The records are to be repeated exactly, and any images in them are to be dropped.

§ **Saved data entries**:
┄┄┄┄┄┄┄┄┄┄
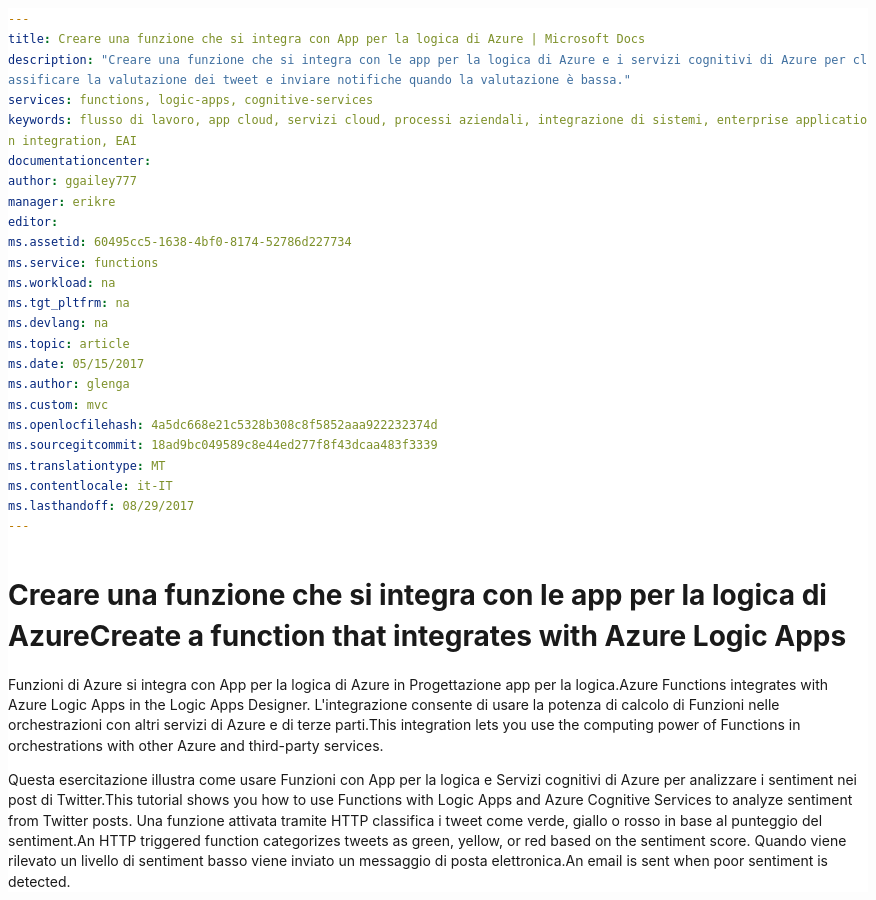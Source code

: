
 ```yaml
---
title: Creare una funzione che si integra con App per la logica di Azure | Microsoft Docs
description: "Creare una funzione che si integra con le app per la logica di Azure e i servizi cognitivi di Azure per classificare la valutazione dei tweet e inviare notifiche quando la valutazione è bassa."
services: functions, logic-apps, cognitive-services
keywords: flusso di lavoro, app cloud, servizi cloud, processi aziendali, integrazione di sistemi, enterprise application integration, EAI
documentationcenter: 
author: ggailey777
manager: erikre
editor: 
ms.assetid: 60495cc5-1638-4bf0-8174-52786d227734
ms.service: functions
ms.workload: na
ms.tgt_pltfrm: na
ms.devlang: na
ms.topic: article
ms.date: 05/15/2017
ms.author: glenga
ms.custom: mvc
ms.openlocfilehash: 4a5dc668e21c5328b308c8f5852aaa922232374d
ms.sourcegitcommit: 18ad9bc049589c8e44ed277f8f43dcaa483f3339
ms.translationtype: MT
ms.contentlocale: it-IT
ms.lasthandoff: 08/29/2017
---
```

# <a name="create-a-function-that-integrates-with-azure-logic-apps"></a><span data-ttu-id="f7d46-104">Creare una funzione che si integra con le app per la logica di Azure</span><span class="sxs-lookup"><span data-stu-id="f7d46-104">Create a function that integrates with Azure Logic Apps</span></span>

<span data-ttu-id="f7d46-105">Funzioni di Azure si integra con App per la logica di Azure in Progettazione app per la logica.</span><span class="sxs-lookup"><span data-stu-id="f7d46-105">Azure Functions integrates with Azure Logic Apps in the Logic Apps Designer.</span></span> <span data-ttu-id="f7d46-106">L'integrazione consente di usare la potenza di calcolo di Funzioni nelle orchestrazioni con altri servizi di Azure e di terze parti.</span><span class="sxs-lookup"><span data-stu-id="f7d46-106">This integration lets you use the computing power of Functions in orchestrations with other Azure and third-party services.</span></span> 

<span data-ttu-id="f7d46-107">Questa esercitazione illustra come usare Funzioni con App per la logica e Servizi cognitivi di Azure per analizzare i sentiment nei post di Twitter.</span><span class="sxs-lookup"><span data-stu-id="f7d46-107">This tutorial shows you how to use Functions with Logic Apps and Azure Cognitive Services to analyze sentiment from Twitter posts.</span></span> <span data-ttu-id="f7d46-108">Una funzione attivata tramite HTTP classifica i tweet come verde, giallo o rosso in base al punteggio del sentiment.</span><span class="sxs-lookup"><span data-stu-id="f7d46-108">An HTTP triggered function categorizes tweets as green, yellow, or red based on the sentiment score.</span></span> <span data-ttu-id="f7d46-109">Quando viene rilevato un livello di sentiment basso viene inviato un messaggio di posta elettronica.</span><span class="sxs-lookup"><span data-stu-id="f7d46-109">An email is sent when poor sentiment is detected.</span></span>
┄┄┄┄┄┄┄┄┄┄
§ **EXERCISE ANSWER**:
Source code

:
 ```yaml
---
title: Creare una funzione che si integra con App per la logica di Azure | Microsoft Docs
description: "Creare una funzione che si integra con le app per la logica di Azure e i servizi cognitivi di Azure per classificare la valutazione dei tweet e inviare notifiche quando la valutazione è bassa."
services: functions, logic-apps, cognitive-services
keywords: flusso di lavoro, app cloud, servizi cloud, processi aziendali, integrazione di sistemi, enterprise application integration, EAI
documentationcenter: 
author: ggailey777
manager: erikre
editor: 
ms.assetid: 60495cc5-1638-4bf0-8174-52786d227734
ms.service: functions
ms.workload: na
ms.tgt_pltfrm: na
ms.devlang: na
ms.topic: article
ms.date: 05/15/2017
ms.author: glenga
ms.custom: mvc
ms.openlocfilehash: 4a5dc668e21c5328b308c8f5852aaa922232374d
ms.sourcegitcommit: 18ad9bc049589c8e44ed277f8f43dcaa483f3339
ms.translationtype: MT
ms.contentlocale: it-IT
ms.lasthandoff: 08/29/2017
---
```

# <a name="create-a-function-that-integrates-with-azure-logic-apps"></a><span data-ttu-id="f7d46-104">Creare una funzione che si integra con le app per la logica di Azure</span><span class="sxs-lookup"><span data-stu-id="f7d46-104">Create a function that integrates with Azure Logic Apps</span></span>

<span data-ttu-id="f7d46-105">Funzioni di Azure si integra con App per la logica di Azure in Progettazione app per la logica.</span><span class="sxs-lookup"><span data-stu-id="f7d46-105">Azure Functions integrates with Azure Logic Apps in the Logic Apps Designer.</span></span> <span data-ttu-id="f7d46-106">L'integrazione consente di usare la potenza di calcolo di Funzioni nelle orchestrazioni con altri servizi di Azure e di terze parti.</span><span class="sxs-lookup"><span data-stu-id="f7d46-106">This integration lets you use the computing power of Functions in orchestrations with other Azure and third-party services.</span></span> 

<span data-ttu-id="f7d46-107">Questa esercitazione illustra come usare Funzioni con App per la logica e Servizi cognitivi di Azure per analizzare i sentiment nei post di Twitter.</span><span class="sxs-lookup"><span data-stu-id="f7d46-107">This tutorial shows you how to use Functions with Logic Apps and Azure Cognitive Services to analyze sentiment from Twitter posts.</span></span> <span data-ttu-id="f7d46-108">Una funzione attivata tramite HTTP classifica i tweet come verde, giallo o rosso in base al punteggio del sentiment.</span><span class="sxs-lookup"><span data-stu-id="f7d46-108">An HTTP triggered function categorizes tweets as green, yellow, or red based on the sentiment score.</span></span> <span data-ttu-id="f7d46-109">Quando viene rilevato un livello di sentiment basso viene inviato un messaggio di posta elettronica.</span><span class="sxs-lookup"><span data-stu-id="f7d46-109">An email is sent when poor sentiment is detected.</span></span>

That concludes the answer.